Зато мысль и образ для меня нераздельны. Я не отделяю знание от чувства. «Нечто» я чувствую, а не вывожу логически. И мысль есть высший образ этого чувства.
Почему сегодня литература берет на себя функции мировоззрения, тогда как философии все меньше удается стать мировоззрением для нефилософа? Почему современная философия часто заимствует художественный способ осмысления реальности, а литература обретает мировоззренческий характер?
Дело, по-видимому, не только в изоляции, не только в занавесе, не только в оторванности от мировой культуры, не только и в невежестве. Процессы кажутся самостоятельными, сосуды – несообщающимися. Процессы окажутся подобными, параллельные пересекутся, сосуды сообщатся.

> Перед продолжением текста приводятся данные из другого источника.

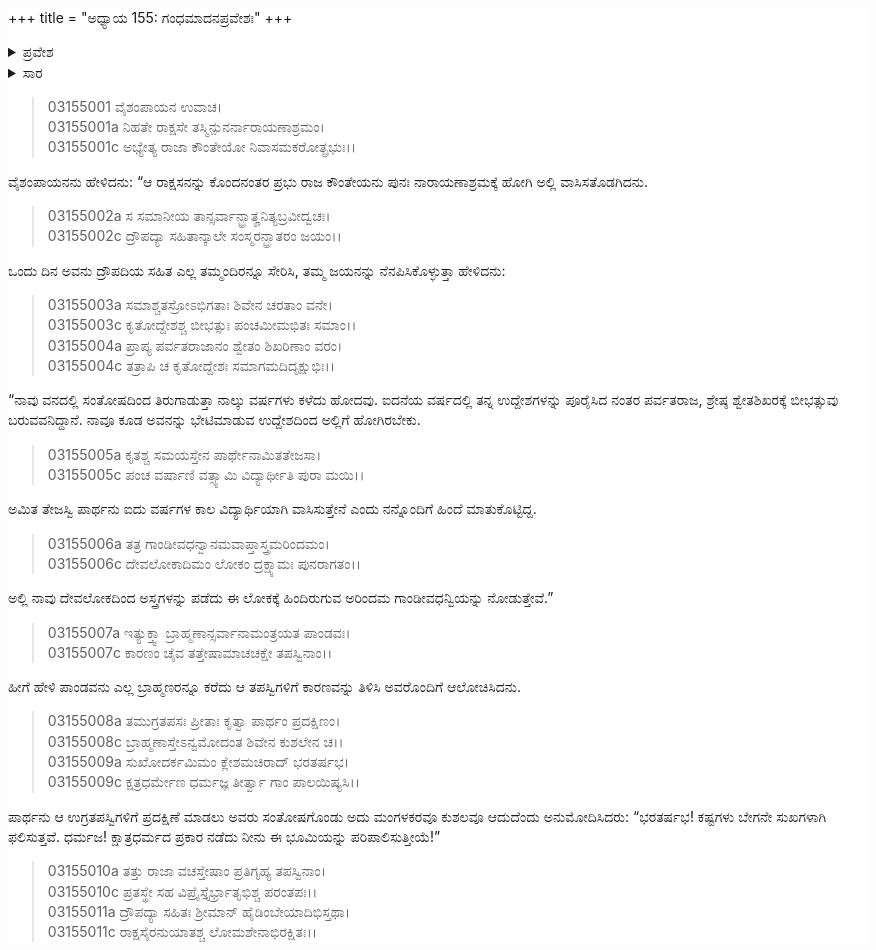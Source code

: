 +++
title = "ಅಧ್ಯಾಯ 155: ಗಂಧಮಾದನಪ್ರವೇಶಃ"
+++

<details><summary>ಪ್ರವೇಶ</summary></details>


<details><summary>ಸಾರ</summary></details>


> 03155001 ವೈಶಂಪಾಯನ ಉವಾಚ।  
03155001a ನಿಹತೇ ರಾಕ್ಷಸೇ ತಸ್ಮಿನ್ಪುನರ್ನಾರಾಯಣಾಶ್ರಮಂ।  
03155001c ಅಭ್ಯೇತ್ಯ ರಾಜಾ ಕೌಂತೇಯೋ ನಿವಾಸಮಕರೋತ್ಪ್ರಭುಃ।।

ವೈಶಂಪಾಯನನು ಹೇಳಿದನು: “ಆ ರಾಕ್ಷಸನನ್ನು ಕೊಂದನಂತರ ಪ್ರಭು ರಾಜ ಕೌಂತೇಯನು ಪುನಃ ನಾರಾಯಣಾಶ್ರಮಕ್ಕೆ ಹೋಗಿ ಅಲ್ಲಿ ವಾಸಿಸತೊಡಗಿದನು.

> 03155002a ಸ ಸಮಾನೀಯ ತಾನ್ಸರ್ವಾನ್ಭ್ರಾತೄನಿತ್ಯಬ್ರವೀದ್ವಚಃ।   
03155002c ದ್ರೌಪದ್ಯಾ ಸಹಿತಾನ್ಕಾಲೇ ಸಂಸ್ಮರನ್ಭ್ರಾತರಂ ಜಯಂ।।

ಒಂದು ದಿನ ಅವನು ದ್ರೌಪದಿಯ ಸಹಿತ ಎಲ್ಲ ತಮ್ಮಂದಿರನ್ನೂ ಸೇರಿಸಿ, ತಮ್ಮ ಜಯನನ್ನು ನೆನಪಿಸಿಕೊಳ್ಳುತ್ತಾ ಹೇಳಿದನು:

> 03155003a ಸಮಾಶ್ಚತಸ್ರೋಽಭಿಗತಾಃ ಶಿವೇನ ಚರತಾಂ ವನೇ।  
03155003c ಕೃತೋದ್ದೇಶಶ್ಚ ಬೀಭತ್ಸುಃ ಪಂಚಮೀಮಭಿತಃ ಸಮಾಂ।।   
03155004a ಪ್ರಾಪ್ಯ ಪರ್ವತರಾಜಾನಂ ಶ್ವೇತಂ ಶಿಖರಿಣಾಂ ವರಂ।  
03155004c ತತ್ರಾಪಿ ಚ ಕೃತೋದ್ದೇಶಃ ಸಮಾಗಮದಿದೃಕ್ಷುಭಿಃ।।

“ನಾವು ವನದಲ್ಲಿ ಸಂತೋಷದಿಂದ ತಿರುಗಾಡುತ್ತಾ ನಾಲ್ಕು ವರ್ಷಗಳು ಕಳೆದು ಹೋದವು. ಐದನೆಯ ವರ್ಷದಲ್ಲಿ ತನ್ನ ಉದ್ದೇಶಗಳನ್ನು ಪೂರೈಸಿದ ನಂತರ ಪರ್ವತರಾಜ, ಶ್ರೇಷ್ಠ ಶ್ವೇತಶಿಖರಕ್ಕೆ ಬೀಭತ್ಸುವು ಬರುವವನಿದ್ದಾನೆ. ನಾವೂ ಕೂಡ ಅವನನ್ನು ಭೇಟಿಮಾಡುವ ಉದ್ದೇಶದಿಂದ ಅಲ್ಲಿಗೆ ಹೋಗಿರಬೇಕು.

> 03155005a ಕೃತಶ್ಚ ಸಮಯಸ್ತೇನ ಪಾರ್ಥೇನಾಮಿತತೇಜಸಾ।  
03155005c ಪಂಚ ವರ್ಷಾಣಿ ವತ್ಸ್ಯಾಮಿ ವಿದ್ಯಾರ್ಥೀತಿ ಪುರಾ ಮಯಿ।।

ಅಮಿತ ತೇಜಸ್ವಿ ಪಾರ್ಥನು ಐದು ವರ್ಷಗಳ ಕಾಲ ವಿದ್ಯಾರ್ಥಿಯಾಗಿ ವಾಸಿಸುತ್ತೇನೆ ಎಂದು ನನ್ನೊಂದಿಗೆ ಹಿಂದೆ ಮಾತುಕೊಟ್ಟಿದ್ದ.

> 03155006a ತತ್ರ ಗಾಂಡೀವಧನ್ವಾನಮವಾಪ್ತಾಸ್ತ್ರಮರಿಂದಮಂ।   
03155006c ದೇವಲೋಕಾದಿಮಂ ಲೋಕಂ ದ್ರಕ್ಷ್ಯಾಮಃ ಪುನರಾಗತಂ।।

ಅಲ್ಲಿ ನಾವು ದೇವಲೋಕದಿಂದ ಅಸ್ತ್ರಗಳನ್ನು ಪಡೆದು ಈ ಲೋಕಕ್ಕೆ ಹಿಂದಿರುಗುವ ಅರಿಂದಮ ಗಾಂಡೀವಧನ್ವಿಯನ್ನು ನೋಡುತ್ತೇವೆ.”

> 03155007a ಇತ್ಯುಕ್ತ್ವಾ ಬ್ರಾಹ್ಮಣಾನ್ಸರ್ವಾನಾಮಂತ್ರಯತ ಪಾಂಡವಃ।  
03155007c ಕಾರಣಂ ಚೈವ ತತ್ತೇಷಾಮಾಚಚಕ್ಷೇ ತಪಸ್ವಿನಾಂ।।

ಹೀಗೆ ಹೇಳಿ ಪಾಂಡವನು ಎಲ್ಲ ಬ್ರಾಹ್ಮಣರನ್ನೂ ಕರೆದು ಆ ತಪಸ್ವಿಗಳಿಗೆ ಕಾರಣವನ್ನು ತಿಳಿಸಿ ಅವರೊಂದಿಗೆ ಆಲೋಚಿಸಿದನು.

> 03155008a ತಮುಗ್ರತಪಸಃ ಪ್ರೀತಾಃ ಕೃತ್ವಾ ಪಾರ್ಥಂ ಪ್ರದಕ್ಷಿಣಂ।  
03155008c ಬ್ರಾಹ್ಮಣಾಸ್ತೇಽನ್ವಮೋದಂತ ಶಿವೇನ ಕುಶಲೇನ ಚ।।  
03155009a ಸುಖೋದರ್ಕಮಿಮಂ ಕ್ಲೇಶಮಚಿರಾದ್ ಭರತರ್ಷಭ।  
03155009c ಕ್ಷತ್ರಧರ್ಮೇಣ ಧರ್ಮಜ್ಞ ತೀರ್ತ್ವಾ ಗಾಂ ಪಾಲಯಿಷ್ಯಸಿ।।

ಪಾರ್ಥನು ಆ ಉಗ್ರತಪಸ್ವಿಗಳಿಗೆ ಪ್ರದಕ್ಷಿಣೆ ಮಾಡಲು ಅವರು ಸಂತೋಷಗೊಂಡು ಅದು ಮಂಗಳಕರವೂ ಕುಶಲವೂ ಆದುದೆಂದು ಅನುಮೋದಿಸಿದರು: “ಭರತರ್ಷಭ! ಕಷ್ಟಗಳು ಬೇಗನೇ ಸುಖಗಳಾಗಿ ಫಲಿಸುತ್ತವೆ. ಧರ್ಮಜ! ಕ್ಷಾತ್ರಧರ್ಮದ ಪ್ರಕಾರ ನಡೆದು ನೀನು ಈ ಭೂಮಿಯನ್ನು ಪರಿಪಾಲಿಸುತ್ತೀಯೆ!”

> 03155010a ತತ್ತು ರಾಜಾ ವಚಸ್ತೇಷಾಂ ಪ್ರತಿಗೃಹ್ಯ ತಪಸ್ವಿನಾಂ।  
03155010c ಪ್ರತಸ್ಥೇ ಸಹ ವಿಪ್ರೈಸ್ತೈರ್ಭ್ರಾತೃಭಿಶ್ಚ ಪರಂತಪಃ।।   
03155011a ದ್ರೌಪದ್ಯಾ ಸಹಿತಃ ಶ್ರೀಮಾನ್ ಹೈಡಿಂಬೇಯಾದಿಭಿಸ್ತಥಾ।  
03155011c ರಾಕ್ಷಸೈರನುಯಾತಶ್ಚ ಲೋಮಶೇನಾಭಿರಕ್ಷಿತಃ।।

Не знаю, как в остальном мире, но в русской культуре с самого начала ее мирового внутри себя состояния (с Пушкина) это было только так: мировоззренческий характер художественной литературы и художественный – философской. Мысль и не мыслилась вне художественно преображенного слова. Придя позже, мы оказались дальше: менее дискретны, более синтетичны. Кстати, это был единственный способ избежать почти неизбежной эклектичности молодой культуры. В этом движении обобщения мысли и художественного слова, возможно, и осуществился наш вклад в мировую культуру, с которым мы опоздали (сетования Чаадаева). И может, не только по невежеству, но и по принадлежности русской культуре я обнаруживаю некоторую неспособность к усвоению систем и методологий. Я всегда предпочту в культуре вещи, которые не учат меня понимать, а толкают думать. Свобода, предоставляемая мне искусством, не предоставляется мне наукой в том случае, если и наука – не то же самое искусство.

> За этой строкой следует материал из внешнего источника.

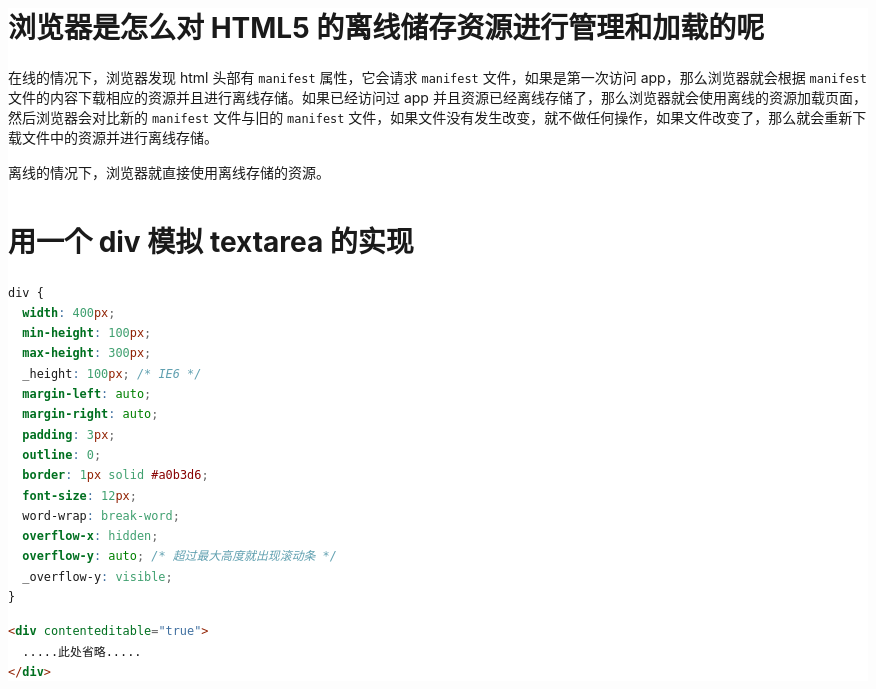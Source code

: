 # 浏览器是怎么对 HTML5 的离线储存资源进行管理和加载的呢

在线的情况下，浏览器发现 html 头部有 `manifest` 属性，它会请求 `manifest` 文件，如果是第一次访问 app，那么浏览器就会根据 `manifest` 文件的内容下载相应的资源并且进行离线存储。如果已经访问过 app 并且资源已经离线存储了，那么浏览器就会使用离线的资源加载页面，然后浏览器会对比新的 `manifest` 文件与旧的 `manifest` 文件，如果文件没有发生改变，就不做任何操作，如果文件改变了，那么就会重新下载文件中的资源并进行离线存储。

离线的情况下，浏览器就直接使用离线存储的资源。

# 用一个 div 模拟 textarea 的实现

```CSS
div {
  width: 400px;
  min-height: 100px;
  max-height: 300px;
  _height: 100px; /* IE6 */
  margin-left: auto;
  margin-right: auto;
  padding: 3px;
  outline: 0;
  border: 1px solid #a0b3d6;
  font-size: 12px;
  word-wrap: break-word;
  overflow-x: hidden;
  overflow-y: auto; /* 超过最大高度就出现滚动条 */
  _overflow-y: visible;
}
```

```HTML
<div contenteditable="true">
  .....此处省略.....
</div>
```
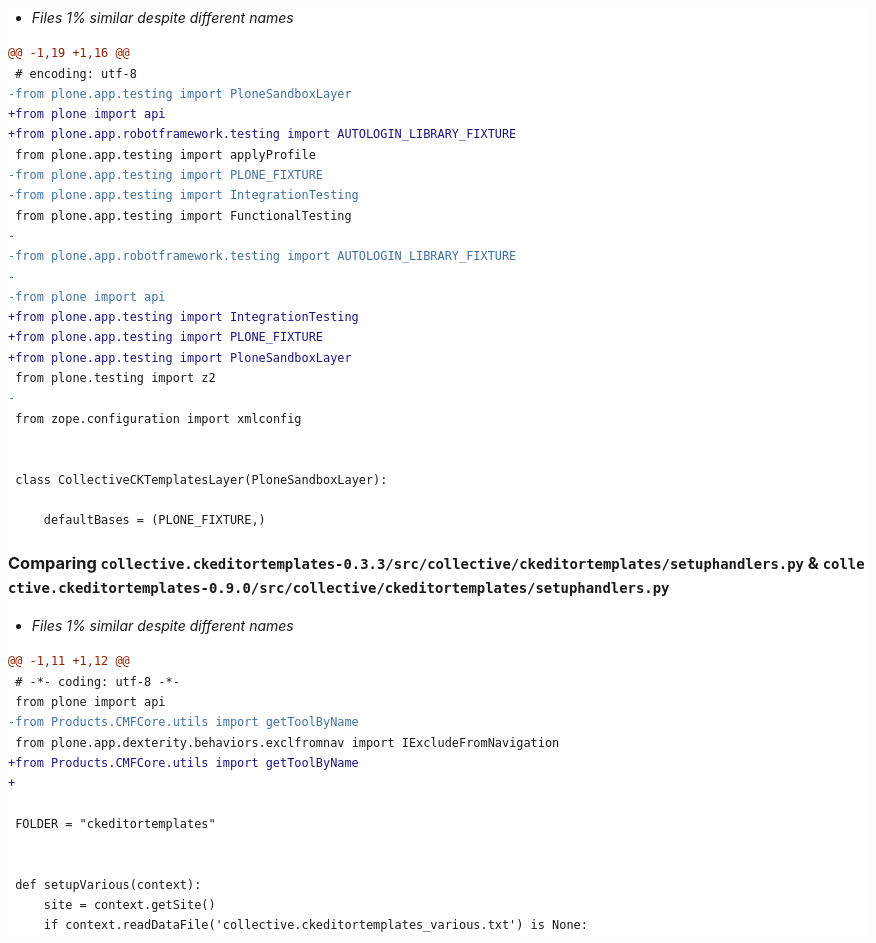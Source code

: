  * *Files 1% similar despite different names*

```diff
@@ -1,19 +1,16 @@
 # encoding: utf-8
-from plone.app.testing import PloneSandboxLayer
+from plone import api
+from plone.app.robotframework.testing import AUTOLOGIN_LIBRARY_FIXTURE
 from plone.app.testing import applyProfile
-from plone.app.testing import PLONE_FIXTURE
-from plone.app.testing import IntegrationTesting
 from plone.app.testing import FunctionalTesting
-
-from plone.app.robotframework.testing import AUTOLOGIN_LIBRARY_FIXTURE
-
-from plone import api
+from plone.app.testing import IntegrationTesting
+from plone.app.testing import PLONE_FIXTURE
+from plone.app.testing import PloneSandboxLayer
 from plone.testing import z2
-
 from zope.configuration import xmlconfig
 
 
 class CollectiveCKTemplatesLayer(PloneSandboxLayer):
 
     defaultBases = (PLONE_FIXTURE,)
```

### Comparing `collective.ckeditortemplates-0.3.3/src/collective/ckeditortemplates/setuphandlers.py` & `collective.ckeditortemplates-0.9.0/src/collective/ckeditortemplates/setuphandlers.py`

 * *Files 1% similar despite different names*

```diff
@@ -1,11 +1,12 @@
 # -*- coding: utf-8 -*-
 from plone import api
-from Products.CMFCore.utils import getToolByName
 from plone.app.dexterity.behaviors.exclfromnav import IExcludeFromNavigation
+from Products.CMFCore.utils import getToolByName
+
 
 FOLDER = "ckeditortemplates"
 
 
 def setupVarious(context):
     site = context.getSite()
     if context.readDataFile('collective.ckeditortemplates_various.txt') is None:
```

И если русская литература XIX века вошла в мировое сознание, то русская философия со своим художественным мышлением не вошла еще и в отечественное: поначалу не была и признана за философию, а потом была забыта как недефицитный антиквариат. Между тем вполне возможно, что именно сегодня, к концу XX, уже пробил ее час, хотя это почти никак еще не подтверждается.

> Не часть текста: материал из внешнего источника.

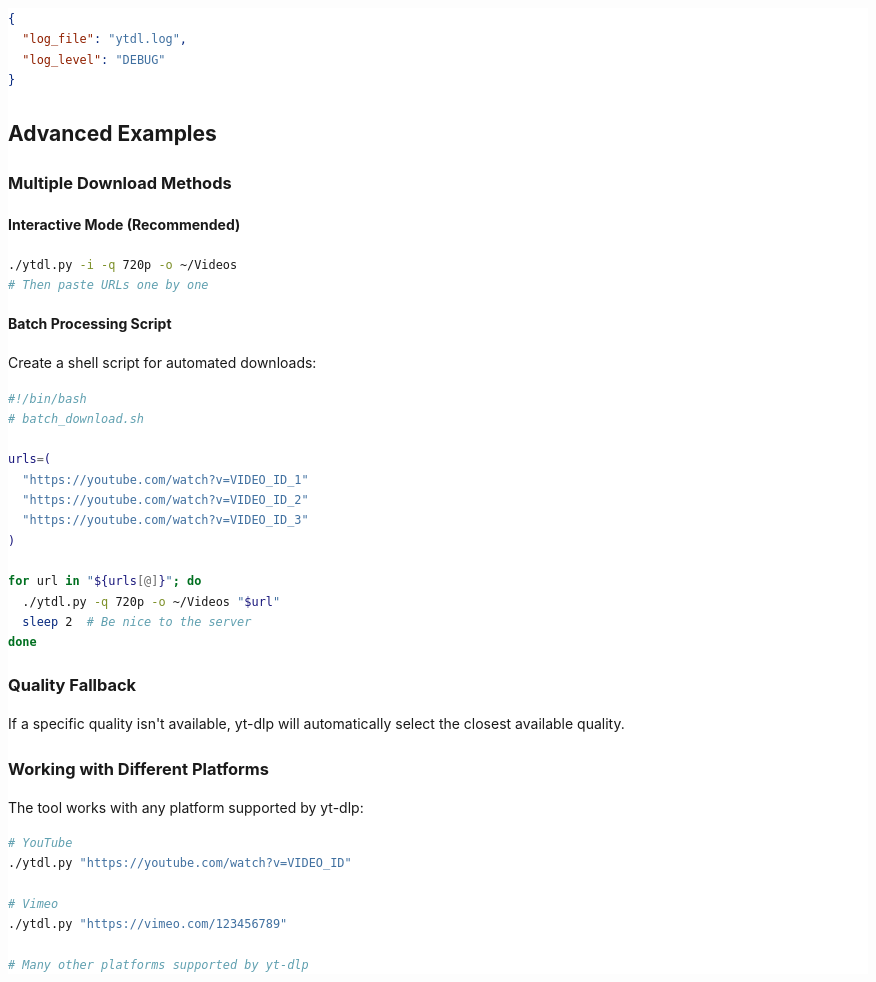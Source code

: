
 ```json
{
  "log_file": "ytdl.log",
  "log_level": "DEBUG"
}
```

## Advanced Examples

### Multiple Download Methods

#### Interactive Mode (Recommended)
```bash
./ytdl.py -i -q 720p -o ~/Videos
# Then paste URLs one by one
```

#### Batch Processing Script
Create a shell script for automated downloads:

```bash
#!/bin/bash
# batch_download.sh

urls=(
  "https://youtube.com/watch?v=VIDEO_ID_1"
  "https://youtube.com/watch?v=VIDEO_ID_2"
  "https://youtube.com/watch?v=VIDEO_ID_3"
)

for url in "${urls[@]}"; do
  ./ytdl.py -q 720p -o ~/Videos "$url"
  sleep 2  # Be nice to the server
done
```

### Quality Fallback

If a specific quality isn't available, yt-dlp will automatically select the closest available quality.

### Working with Different Platforms

The tool works with any platform supported by yt-dlp:

```bash
# YouTube
./ytdl.py "https://youtube.com/watch?v=VIDEO_ID"

# Vimeo
./ytdl.py "https://vimeo.com/123456789"

# Many other platforms supported by yt-dlp
```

Общая тенденция гуманитаризации человеческого знания (тоже более назревшая, нежели проявленная) наблюдается уже и в науках точных, где потребность культурного, обобщающего взгляда, почти что на популярном уровне, стала потребностью узких специалистов, условием дальнейшего развития науки. Сейчас видно, что специализация, столь, казалось бы, ускорившая наш прогресс, по сути дела, почти поссорила человека с миром, раздробив его, отделив человека от природы. Этот торжествующий от имени человека союз «и» тому доказательство: человек и природа, человек и космос, человек и закон, человек и общество, человек и – все остальное, – союз этот из соединительного давно стал разъединительным. Потребность обобщающего, культурного и философского взгляда на жизнь стала насущной для человека.